Rethinking Heavy Plate Armor

I’ve been pondering heavy plate armor (LMM p. 78).

This video does a decent job of breaking down the nuance that full plate armor is pretty amazing but not totally impervious to damage. The types of injuries you sustain are different.

For context in TB, we have:

  • Plate armor absorbs one point of damage and is damaged on a 1d6 roll of 1 or 2 (1-3 against maces and warhammers).

  • Heavy plate armor absorbs one point of damage per hit and is damaged on a 1d6 roll of 1.

  • Then, we have a shield, which is actually a conflict weapon that absorbs one point of damage once.

I’m wondering if plate armor might serve different purposes in games than absorbing damage. Perhaps it reduces the chance of being hit instead. I get that TB combines these into one test vs the separate hit and damage rolls. But it seems like the modifier belongs on the first part of the equation rather than the result.

So what if heavy plate armor was a weapon like a shield that subtracted successes from an attack or feint? What I like about this is that you would consciously use your armor to tank hits. So the tactics change up a little.

Kill, Capture and Drive Off Weapon

Heavy Plate Armor: +1D A; +2D D; -1D F; -1D M
Special: Reduces the opponent’s Attack of Feint by -2s. Limits injuries to bruises, cuts, or broken bones for healing factors.
Damage: Damaged on a 1d6 roll of 1.

2 Likes

I really like the direction you want to take the armor, and it’s cool to have it as a different option. However, it seems pretty powerful and raises a few balancing questions.

  • Are you intending for the armor to be stronger than the original effect? -2s seems like it guarantees to be doubly effective, no?
  • Can you use other armor that mitigates damage? Obviously leather or chain doesn’t make sense, but what about an arming jacket? If yes, do effects stack?
  • Are you required to use a weapon with it? Or could my warrior with brawling and armorer just run around with free hands because his armor gives him extra attack dice?

Definitely a cool idea though, and something I would love to playtest.

1 Like

Yeah, it probably is too powerful. Perhaps removing the +1D attack bonus would be a start. The sweet spot is that it should be a good choice between taking its advantages vs something else.

Yeah, I think the full heavy plate, although not completely impervious to damage, is still absolutely incredible. In the LMM, there is a fictional component that limits who can even get this in the first place. It has to be tailored and fitted, and that takes fictional requirements too. But once someone had this, they could dominate the field. I’m not aiming to capture that realism, but just to touch upon it. If we take away two damage, anything beyond that seems fair.

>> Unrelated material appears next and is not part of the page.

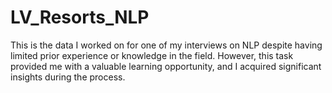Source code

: # LV_Resorts_NLP
This is the data I worked on for one of my interviews on NLP despite having limited prior experience or knowledge in the field. However, this task provided me with a valuable learning opportunity, and I acquired significant insights during the process.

No, it would be the full monty with no other armor. It would be understood this was all the pieces in a complete suit.

It is the conflict weapon. It is not a literal weapon, like a sword, but it is the conflict weapon that is being equipped at the beginning of the turn. I love the fact that a shield is a conflict weapon that is equipped. It is one of the most brilliant pieces of game design. At first when I read that many years ago, I didn’t grok how a shield could be a “weapon.” But then I realized what a “conflict weapon” really is in TB. In the fiction of the action, I would imagine the player would describe how the armor gave the advantage for this beat of the conflict—with the understanding that they are still swinging their sword the rest of the time.